Calvert City Riverport at Development Crossroads

Oct 27, 2017

Credit Matt Markgraf, WKMS

Calvert City is at a crossroads whether to move forward with the development of a riverport on the Tennessee River. City and County officials recently met with the Riverport Authority to consider options for a possible access road that would connect the site to major roadways.

The three options presented by engineering firm Bacon Farmer Workman had costs ranging from three million to five million dollars and each had logistical and environmental considerations. The variables involve direct connectivity to roads including US 62 and I-24, utilities and impact to residences, farmland and wetlands.

Credit Matt Markgraf, WKMS

The Marshall Calvert Port Authority owns 50 acres of land along the Tennessee River to the west of Calvert City. While the recent meeting was to address the roads, the larger master plan involves developing an estimated $20 million port.

In the meeting, and afterwards, Calvert Riverport Authority chairman Josh Tubbs stressed that the discussion at hand is solely regarding the roads. "What we are looking at is transportation routes proposed to connect this whole site to I-24... This does not address some of the other infrastructure issues that would literally cost tens of millions of dollars,” he said. This includes costs involved in natural gas, electric, water and wastewater infrastructure.

Marshall County Judge Executive Kevin Neal said costs are always an issue in road projects, noting limited road funding at the state level.

Credit Matt Markgraf, WKMS

Calvert City Mayor Lynn Jones said the access roads under consideration would increase industrial traffic to and from the site, as well as improve connections to existing nearby businesses - including a landfill. "That's what's important, that we find a way for that industrial traffic to get there from a major intersection off an interstate as fluidly as we possibly can and to minimize the potential for residential impact that can be there - and even the footprint for environmental," he said.

While frustration was expressed at times during the meeting with regards to moving the project forward, Tubbs says it's more a matter of being realistic. The project has long been in the works. The authority has operational funds of between $1.7 to $2 million. Tubbs said the city and county have contributed in the past, but this is no longer the case.

"You have a great site open for development. Obviously it's on the Tennessee River. It's very close to heavy industry already with the Calvert City complex. It's not unheard of in any community that's looking at economic development to have to contend with the cost of infrastructure development," he said.
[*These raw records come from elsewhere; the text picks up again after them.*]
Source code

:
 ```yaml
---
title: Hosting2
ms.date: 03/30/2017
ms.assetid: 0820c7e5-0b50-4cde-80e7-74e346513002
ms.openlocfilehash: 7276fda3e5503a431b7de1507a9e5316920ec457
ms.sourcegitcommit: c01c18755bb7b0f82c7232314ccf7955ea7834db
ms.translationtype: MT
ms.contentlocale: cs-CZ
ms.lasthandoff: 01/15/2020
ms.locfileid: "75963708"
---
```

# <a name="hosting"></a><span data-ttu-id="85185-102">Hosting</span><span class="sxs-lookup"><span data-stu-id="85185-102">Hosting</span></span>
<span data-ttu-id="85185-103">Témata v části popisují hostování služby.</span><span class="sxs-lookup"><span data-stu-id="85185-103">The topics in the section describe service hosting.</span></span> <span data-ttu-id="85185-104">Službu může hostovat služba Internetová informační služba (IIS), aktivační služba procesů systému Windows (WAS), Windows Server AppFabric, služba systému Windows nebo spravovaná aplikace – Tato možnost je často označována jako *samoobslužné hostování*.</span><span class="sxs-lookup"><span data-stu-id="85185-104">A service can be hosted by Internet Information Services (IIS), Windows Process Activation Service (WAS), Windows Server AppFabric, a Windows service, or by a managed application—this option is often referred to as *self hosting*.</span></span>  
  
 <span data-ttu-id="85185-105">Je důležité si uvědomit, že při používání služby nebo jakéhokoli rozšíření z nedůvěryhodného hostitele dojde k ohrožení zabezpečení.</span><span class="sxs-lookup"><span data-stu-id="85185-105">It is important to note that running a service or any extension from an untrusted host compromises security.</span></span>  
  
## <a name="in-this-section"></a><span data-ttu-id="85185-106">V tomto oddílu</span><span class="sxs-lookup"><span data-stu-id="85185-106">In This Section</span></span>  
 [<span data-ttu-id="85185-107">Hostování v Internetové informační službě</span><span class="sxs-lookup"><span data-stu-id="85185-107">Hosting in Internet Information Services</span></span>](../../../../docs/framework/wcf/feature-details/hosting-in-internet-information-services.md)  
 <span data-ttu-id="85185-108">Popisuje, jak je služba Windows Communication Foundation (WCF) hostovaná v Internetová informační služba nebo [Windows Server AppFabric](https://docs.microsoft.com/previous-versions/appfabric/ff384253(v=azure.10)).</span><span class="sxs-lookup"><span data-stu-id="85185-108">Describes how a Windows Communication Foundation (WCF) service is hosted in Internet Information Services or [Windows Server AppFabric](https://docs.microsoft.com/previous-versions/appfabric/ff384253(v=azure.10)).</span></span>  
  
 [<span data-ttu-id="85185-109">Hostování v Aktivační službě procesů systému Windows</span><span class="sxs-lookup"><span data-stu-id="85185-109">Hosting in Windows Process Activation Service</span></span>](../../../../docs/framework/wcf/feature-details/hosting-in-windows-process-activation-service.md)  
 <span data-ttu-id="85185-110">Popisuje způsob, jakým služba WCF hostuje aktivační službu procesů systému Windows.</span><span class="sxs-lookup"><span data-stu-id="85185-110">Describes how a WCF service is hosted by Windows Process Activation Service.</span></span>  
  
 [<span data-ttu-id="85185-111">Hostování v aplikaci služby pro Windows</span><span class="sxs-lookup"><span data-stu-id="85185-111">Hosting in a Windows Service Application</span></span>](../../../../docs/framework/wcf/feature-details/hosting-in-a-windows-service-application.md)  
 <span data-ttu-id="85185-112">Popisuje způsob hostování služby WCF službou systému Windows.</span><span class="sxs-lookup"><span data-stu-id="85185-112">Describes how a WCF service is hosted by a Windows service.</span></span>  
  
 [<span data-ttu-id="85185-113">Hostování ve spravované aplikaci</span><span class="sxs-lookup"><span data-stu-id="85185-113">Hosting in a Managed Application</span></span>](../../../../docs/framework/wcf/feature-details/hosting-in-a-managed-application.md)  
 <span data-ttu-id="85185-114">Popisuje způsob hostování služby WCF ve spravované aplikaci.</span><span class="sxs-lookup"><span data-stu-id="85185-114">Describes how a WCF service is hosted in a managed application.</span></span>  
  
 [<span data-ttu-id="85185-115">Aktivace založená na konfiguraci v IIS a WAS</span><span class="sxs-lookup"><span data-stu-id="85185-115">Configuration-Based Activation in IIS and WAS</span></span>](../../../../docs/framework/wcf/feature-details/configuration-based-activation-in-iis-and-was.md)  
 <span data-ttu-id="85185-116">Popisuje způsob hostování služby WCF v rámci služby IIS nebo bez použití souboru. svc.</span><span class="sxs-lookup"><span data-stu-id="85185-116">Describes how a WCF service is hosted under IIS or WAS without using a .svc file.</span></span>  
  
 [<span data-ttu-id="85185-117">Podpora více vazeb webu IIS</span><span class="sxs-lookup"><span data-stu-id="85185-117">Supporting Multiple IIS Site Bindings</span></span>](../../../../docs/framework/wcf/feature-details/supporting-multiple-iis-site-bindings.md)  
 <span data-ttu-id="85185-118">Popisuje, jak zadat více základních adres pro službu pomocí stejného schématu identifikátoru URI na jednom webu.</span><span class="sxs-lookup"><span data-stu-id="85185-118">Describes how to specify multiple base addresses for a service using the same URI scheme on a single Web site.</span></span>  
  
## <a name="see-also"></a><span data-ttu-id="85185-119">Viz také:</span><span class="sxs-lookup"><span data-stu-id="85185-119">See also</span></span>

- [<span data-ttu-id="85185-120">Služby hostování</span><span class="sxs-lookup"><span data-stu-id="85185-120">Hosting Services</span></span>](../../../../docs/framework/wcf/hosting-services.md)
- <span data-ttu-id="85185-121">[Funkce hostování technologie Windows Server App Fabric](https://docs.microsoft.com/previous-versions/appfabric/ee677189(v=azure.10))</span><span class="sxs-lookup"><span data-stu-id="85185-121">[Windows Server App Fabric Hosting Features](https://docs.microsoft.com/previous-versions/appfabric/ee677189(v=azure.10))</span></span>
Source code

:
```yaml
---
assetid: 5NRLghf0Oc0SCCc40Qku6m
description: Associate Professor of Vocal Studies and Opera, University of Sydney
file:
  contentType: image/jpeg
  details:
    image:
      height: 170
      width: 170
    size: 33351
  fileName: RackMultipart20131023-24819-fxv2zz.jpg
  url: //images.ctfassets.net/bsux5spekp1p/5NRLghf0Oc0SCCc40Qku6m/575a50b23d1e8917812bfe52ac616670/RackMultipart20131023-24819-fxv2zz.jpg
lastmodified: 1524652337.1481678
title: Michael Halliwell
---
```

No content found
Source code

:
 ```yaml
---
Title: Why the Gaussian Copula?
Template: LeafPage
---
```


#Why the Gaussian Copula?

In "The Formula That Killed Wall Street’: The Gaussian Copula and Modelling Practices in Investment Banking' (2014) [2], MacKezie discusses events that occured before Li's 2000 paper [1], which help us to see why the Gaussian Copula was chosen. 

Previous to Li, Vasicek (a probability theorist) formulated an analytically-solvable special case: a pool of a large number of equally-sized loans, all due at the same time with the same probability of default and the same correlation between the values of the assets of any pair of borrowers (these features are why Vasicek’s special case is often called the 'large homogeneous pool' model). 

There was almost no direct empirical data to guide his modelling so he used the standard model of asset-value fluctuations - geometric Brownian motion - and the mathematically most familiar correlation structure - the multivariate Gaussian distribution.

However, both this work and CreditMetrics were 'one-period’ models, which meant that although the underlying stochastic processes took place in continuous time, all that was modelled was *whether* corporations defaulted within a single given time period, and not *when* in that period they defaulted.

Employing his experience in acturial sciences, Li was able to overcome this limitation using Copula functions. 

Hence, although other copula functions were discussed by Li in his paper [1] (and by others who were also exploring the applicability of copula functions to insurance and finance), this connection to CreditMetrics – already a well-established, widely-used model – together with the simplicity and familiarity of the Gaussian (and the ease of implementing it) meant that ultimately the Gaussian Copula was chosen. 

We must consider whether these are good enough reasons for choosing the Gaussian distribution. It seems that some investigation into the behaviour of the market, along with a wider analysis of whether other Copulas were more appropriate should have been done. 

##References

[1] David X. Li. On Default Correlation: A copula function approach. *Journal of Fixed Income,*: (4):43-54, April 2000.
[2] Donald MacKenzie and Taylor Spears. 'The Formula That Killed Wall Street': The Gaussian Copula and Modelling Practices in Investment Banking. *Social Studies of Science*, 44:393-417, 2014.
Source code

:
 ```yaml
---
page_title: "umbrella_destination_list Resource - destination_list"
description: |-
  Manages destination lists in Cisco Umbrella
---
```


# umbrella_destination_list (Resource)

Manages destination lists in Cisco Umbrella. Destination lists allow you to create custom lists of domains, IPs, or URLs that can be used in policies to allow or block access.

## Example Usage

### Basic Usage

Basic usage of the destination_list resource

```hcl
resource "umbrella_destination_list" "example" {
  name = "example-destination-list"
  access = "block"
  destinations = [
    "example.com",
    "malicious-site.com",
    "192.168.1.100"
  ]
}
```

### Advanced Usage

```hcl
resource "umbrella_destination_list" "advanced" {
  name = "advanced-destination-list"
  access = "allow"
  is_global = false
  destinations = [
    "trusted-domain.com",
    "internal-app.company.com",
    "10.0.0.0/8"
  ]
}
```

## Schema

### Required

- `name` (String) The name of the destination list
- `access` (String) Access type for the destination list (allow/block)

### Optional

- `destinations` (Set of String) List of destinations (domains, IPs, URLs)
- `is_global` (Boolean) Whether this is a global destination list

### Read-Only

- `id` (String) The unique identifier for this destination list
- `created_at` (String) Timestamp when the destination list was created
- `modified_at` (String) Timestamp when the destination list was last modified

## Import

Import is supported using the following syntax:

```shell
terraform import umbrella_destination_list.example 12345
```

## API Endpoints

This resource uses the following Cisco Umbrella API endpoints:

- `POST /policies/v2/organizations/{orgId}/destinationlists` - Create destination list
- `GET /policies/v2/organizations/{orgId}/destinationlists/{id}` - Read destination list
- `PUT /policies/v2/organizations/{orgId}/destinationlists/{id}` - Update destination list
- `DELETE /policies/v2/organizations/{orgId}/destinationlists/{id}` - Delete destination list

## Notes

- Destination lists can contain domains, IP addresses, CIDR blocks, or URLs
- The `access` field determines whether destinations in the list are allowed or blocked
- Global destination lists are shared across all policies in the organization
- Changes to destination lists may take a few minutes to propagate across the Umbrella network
Tubbs says the board is open to options regarding the mutual benefit of the city and county. He said there may be other initiatives for which the money could be spent given the "diverse economy" of Marshall County and the west Kentucky region, should officials want to reallocate the funding.

Regarding the frustration, Mayor Jones says people tend to get bogged down by money. He says any development would take several years to accumulate the funding needed for the roads, so a three million dollar investment wouldn't necessarily come as a lump sum. He is also optimistic the state will assist in the development of a project if the community demonstrates a willingness to invest.

"It seems to me that if a community is willing to put five to five and a half million dollars into a project, the state of Kentucky can put a million-five to see that thing through. That's what the governor continues to say. 'I want to be a partnership.' That's a pretty good partnership," Jones said.

Jones said the city is ready to move forward, but development outside of the city limits will be determined by the county. "The city certainly has that interest and we'll go forward and do our part. But the county has limited resources and we understand that," he said.

Judge Neal did not return a request for follow-up comment, but has said he wants to see a riverport become a reality, according to Marshall County Daily.